Problem to work on:
If a line in the material below has the word "function", copy it.

────────────────

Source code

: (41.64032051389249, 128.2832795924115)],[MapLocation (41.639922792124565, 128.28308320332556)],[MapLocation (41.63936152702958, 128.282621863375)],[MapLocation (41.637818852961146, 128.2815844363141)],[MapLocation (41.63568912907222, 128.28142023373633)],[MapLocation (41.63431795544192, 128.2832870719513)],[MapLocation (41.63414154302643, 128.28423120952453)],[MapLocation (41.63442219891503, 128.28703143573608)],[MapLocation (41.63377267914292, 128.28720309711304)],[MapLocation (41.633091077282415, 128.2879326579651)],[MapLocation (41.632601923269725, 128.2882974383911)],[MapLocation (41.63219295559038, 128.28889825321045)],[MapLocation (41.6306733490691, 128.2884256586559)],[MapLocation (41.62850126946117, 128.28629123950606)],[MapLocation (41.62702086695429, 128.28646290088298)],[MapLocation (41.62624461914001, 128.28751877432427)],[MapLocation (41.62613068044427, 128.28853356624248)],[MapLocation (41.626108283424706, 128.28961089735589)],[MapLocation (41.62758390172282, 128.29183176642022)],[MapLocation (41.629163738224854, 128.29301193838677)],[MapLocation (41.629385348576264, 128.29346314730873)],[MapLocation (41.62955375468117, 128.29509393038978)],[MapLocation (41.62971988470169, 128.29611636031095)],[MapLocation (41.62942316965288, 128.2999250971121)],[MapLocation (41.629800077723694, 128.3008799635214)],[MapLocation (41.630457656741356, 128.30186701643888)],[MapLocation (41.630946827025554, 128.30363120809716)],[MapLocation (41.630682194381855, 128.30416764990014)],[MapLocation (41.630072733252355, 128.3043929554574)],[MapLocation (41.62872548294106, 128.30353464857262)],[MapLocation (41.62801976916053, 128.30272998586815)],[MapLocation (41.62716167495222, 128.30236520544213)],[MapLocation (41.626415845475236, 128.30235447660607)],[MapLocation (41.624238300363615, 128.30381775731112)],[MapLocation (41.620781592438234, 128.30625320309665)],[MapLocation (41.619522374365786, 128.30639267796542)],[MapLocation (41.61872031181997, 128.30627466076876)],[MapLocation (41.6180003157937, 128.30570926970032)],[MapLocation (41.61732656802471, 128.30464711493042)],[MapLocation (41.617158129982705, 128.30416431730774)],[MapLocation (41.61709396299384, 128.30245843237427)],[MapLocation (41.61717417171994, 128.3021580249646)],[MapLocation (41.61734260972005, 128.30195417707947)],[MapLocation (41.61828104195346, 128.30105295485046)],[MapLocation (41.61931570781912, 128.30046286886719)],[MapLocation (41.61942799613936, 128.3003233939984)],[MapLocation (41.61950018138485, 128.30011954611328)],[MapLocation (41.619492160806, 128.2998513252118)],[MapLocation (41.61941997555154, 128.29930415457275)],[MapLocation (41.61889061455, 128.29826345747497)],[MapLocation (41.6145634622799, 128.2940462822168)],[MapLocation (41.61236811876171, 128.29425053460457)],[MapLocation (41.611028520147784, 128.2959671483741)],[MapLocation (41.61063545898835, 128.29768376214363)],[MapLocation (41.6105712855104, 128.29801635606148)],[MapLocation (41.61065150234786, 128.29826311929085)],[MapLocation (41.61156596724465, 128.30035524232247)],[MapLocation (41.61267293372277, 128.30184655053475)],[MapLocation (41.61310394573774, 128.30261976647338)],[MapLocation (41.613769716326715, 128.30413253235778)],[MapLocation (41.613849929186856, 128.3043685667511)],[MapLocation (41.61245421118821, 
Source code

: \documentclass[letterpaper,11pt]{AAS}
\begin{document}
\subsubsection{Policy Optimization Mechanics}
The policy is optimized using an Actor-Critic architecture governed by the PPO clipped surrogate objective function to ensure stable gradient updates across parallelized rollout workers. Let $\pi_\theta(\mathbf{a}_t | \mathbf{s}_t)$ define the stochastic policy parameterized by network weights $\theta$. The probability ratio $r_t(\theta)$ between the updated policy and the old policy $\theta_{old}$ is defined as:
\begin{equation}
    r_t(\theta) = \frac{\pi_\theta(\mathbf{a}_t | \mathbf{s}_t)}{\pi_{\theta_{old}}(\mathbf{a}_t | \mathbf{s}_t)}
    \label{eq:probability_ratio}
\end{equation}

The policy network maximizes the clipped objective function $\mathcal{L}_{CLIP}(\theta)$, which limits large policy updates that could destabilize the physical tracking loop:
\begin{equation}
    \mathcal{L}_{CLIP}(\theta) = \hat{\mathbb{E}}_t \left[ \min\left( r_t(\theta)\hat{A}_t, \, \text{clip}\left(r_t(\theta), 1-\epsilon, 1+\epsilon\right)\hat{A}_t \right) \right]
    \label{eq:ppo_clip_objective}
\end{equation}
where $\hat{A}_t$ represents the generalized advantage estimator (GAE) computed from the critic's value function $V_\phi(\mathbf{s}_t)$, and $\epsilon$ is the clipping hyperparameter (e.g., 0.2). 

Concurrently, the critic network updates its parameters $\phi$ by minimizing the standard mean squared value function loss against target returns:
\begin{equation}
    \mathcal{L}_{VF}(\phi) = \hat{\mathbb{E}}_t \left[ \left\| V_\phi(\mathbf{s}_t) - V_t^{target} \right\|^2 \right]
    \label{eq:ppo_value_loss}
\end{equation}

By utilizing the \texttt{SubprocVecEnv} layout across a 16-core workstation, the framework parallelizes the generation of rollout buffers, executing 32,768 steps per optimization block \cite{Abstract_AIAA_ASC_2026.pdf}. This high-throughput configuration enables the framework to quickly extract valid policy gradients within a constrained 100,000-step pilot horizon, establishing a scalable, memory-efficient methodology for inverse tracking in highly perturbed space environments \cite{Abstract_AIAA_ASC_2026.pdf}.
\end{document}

────────────────

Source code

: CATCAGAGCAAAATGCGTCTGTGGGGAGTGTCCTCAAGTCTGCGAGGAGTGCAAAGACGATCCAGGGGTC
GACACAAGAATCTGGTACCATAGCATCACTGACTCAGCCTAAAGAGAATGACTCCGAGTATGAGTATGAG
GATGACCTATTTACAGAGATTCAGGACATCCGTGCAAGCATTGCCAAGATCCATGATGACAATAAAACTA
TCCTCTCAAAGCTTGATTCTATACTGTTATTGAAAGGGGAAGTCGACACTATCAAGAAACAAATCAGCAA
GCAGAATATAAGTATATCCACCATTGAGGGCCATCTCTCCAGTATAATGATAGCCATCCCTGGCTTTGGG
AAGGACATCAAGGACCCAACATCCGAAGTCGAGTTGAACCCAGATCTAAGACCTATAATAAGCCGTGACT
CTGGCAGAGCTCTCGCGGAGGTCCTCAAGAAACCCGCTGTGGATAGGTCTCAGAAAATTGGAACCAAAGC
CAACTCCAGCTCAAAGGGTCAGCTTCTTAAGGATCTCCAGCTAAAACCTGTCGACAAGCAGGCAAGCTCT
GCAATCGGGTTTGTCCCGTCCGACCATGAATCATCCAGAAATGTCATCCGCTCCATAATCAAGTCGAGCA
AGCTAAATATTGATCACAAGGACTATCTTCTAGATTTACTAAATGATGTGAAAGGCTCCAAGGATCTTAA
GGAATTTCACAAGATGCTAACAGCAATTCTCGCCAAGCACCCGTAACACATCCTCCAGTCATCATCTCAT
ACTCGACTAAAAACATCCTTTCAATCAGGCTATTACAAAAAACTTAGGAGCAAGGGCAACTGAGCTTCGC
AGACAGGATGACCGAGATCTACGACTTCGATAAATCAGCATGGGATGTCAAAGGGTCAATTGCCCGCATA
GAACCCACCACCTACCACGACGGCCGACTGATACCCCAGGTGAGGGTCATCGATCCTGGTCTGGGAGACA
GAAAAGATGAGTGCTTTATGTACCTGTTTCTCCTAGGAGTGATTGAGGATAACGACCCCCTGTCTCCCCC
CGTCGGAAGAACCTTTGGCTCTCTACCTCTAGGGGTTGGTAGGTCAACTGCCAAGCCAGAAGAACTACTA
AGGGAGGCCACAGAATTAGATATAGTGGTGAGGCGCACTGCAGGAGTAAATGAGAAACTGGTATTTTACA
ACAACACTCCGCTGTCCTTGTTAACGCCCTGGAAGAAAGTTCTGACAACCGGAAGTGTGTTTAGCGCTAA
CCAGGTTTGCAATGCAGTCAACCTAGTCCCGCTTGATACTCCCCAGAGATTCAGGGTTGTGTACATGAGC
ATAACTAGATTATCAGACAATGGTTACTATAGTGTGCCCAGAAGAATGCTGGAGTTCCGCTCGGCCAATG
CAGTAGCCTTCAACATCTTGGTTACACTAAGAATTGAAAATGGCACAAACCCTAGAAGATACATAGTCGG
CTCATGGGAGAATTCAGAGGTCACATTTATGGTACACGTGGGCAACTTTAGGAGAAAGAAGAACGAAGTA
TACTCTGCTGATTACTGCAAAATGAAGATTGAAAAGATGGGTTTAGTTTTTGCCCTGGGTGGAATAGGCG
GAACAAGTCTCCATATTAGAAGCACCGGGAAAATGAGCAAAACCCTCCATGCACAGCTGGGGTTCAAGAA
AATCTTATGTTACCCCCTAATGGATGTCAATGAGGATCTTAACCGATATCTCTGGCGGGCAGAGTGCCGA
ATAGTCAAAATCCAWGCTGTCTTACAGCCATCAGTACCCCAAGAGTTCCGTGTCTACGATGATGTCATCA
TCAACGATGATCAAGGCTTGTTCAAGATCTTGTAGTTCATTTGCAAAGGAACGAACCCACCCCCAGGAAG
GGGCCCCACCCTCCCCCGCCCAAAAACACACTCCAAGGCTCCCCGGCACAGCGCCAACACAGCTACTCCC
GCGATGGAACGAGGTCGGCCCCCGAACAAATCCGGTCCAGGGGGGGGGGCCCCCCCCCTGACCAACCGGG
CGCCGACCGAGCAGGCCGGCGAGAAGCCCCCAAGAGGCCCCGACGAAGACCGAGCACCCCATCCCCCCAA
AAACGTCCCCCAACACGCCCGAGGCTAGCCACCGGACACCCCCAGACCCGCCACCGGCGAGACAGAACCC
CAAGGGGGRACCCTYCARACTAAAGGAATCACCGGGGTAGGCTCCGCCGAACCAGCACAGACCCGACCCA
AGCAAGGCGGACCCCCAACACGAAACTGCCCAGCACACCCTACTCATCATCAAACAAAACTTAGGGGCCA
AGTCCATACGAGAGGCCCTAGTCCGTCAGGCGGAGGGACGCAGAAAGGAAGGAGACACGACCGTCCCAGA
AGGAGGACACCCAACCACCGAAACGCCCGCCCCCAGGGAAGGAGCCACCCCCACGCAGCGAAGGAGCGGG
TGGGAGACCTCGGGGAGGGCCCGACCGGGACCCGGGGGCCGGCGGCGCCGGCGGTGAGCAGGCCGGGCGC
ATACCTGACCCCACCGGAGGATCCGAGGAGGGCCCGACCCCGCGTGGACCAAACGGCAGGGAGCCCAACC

────────────────

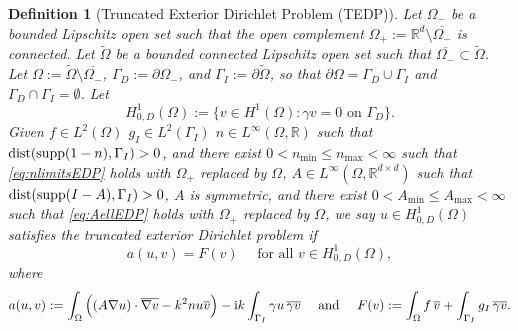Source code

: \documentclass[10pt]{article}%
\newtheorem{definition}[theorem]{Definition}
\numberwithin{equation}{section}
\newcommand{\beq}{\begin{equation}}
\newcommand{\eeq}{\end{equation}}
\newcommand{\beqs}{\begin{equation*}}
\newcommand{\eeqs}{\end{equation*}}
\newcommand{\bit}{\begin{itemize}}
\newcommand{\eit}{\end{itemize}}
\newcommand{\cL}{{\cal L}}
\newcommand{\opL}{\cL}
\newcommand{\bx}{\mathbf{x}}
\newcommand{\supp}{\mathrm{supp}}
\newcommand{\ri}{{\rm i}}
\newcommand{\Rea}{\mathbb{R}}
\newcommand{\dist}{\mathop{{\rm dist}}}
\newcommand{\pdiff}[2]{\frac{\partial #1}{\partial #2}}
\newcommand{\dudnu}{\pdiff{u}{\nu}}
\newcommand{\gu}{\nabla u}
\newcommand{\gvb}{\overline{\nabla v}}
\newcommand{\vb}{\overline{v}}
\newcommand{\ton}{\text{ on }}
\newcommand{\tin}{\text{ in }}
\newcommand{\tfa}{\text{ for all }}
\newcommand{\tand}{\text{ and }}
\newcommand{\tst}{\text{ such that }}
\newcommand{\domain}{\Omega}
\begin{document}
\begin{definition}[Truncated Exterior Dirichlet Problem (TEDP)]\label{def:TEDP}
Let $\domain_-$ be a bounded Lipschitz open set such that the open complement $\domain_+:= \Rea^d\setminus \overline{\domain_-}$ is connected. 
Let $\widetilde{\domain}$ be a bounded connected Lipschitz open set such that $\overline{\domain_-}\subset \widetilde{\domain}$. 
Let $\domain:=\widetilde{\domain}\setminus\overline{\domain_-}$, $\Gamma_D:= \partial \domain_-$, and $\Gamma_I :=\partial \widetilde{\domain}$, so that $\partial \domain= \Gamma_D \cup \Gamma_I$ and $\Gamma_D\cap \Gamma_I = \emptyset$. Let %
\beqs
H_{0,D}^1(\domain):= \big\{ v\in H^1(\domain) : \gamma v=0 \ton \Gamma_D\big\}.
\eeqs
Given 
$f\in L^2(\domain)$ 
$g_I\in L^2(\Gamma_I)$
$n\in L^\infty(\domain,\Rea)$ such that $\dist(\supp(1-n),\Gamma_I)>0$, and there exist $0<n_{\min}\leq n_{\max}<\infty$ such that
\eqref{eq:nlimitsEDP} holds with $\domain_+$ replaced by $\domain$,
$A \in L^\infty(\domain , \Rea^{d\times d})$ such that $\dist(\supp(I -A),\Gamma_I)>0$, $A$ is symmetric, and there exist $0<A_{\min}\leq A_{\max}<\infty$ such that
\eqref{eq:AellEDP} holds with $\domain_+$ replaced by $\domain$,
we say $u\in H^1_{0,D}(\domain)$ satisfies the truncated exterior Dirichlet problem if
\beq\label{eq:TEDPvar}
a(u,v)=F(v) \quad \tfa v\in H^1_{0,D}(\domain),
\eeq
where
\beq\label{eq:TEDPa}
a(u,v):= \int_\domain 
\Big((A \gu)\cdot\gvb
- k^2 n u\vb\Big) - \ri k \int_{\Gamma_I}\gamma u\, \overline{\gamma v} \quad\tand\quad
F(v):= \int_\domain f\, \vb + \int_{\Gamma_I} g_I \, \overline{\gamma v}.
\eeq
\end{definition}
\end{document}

────────────────

Completed exercise:
The policy is optimized using an Actor-Critic architecture governed by the PPO clipped surrogate objective function to ensure stable gradient updates across parallelized rollout workers. Let $\pi_\theta(\mathbf{a}_t | \mathbf{s}_t)$ define the stochastic policy parameterized by network weights $\theta$. The probability ratio $r_t(\theta)$ between the updated policy and the old policy $\theta_{old}$ is defined as:
The policy network maximizes the clipped objective function $\mathcal{L}_{CLIP}(\theta)$, which limits large policy updates that could destabilize the physical tracking loop:
where $\hat{A}_t$ represents the generalized advantage estimator (GAE) computed from the critic's value function $V_\phi(\mathbf{s}_t)$, and $\epsilon$ is the clipping hyperparameter (e.g., 0.2). 
Concurrently, the critic network updates its parameters $\phi$ by minimizing the standard mean squared value function loss against target returns:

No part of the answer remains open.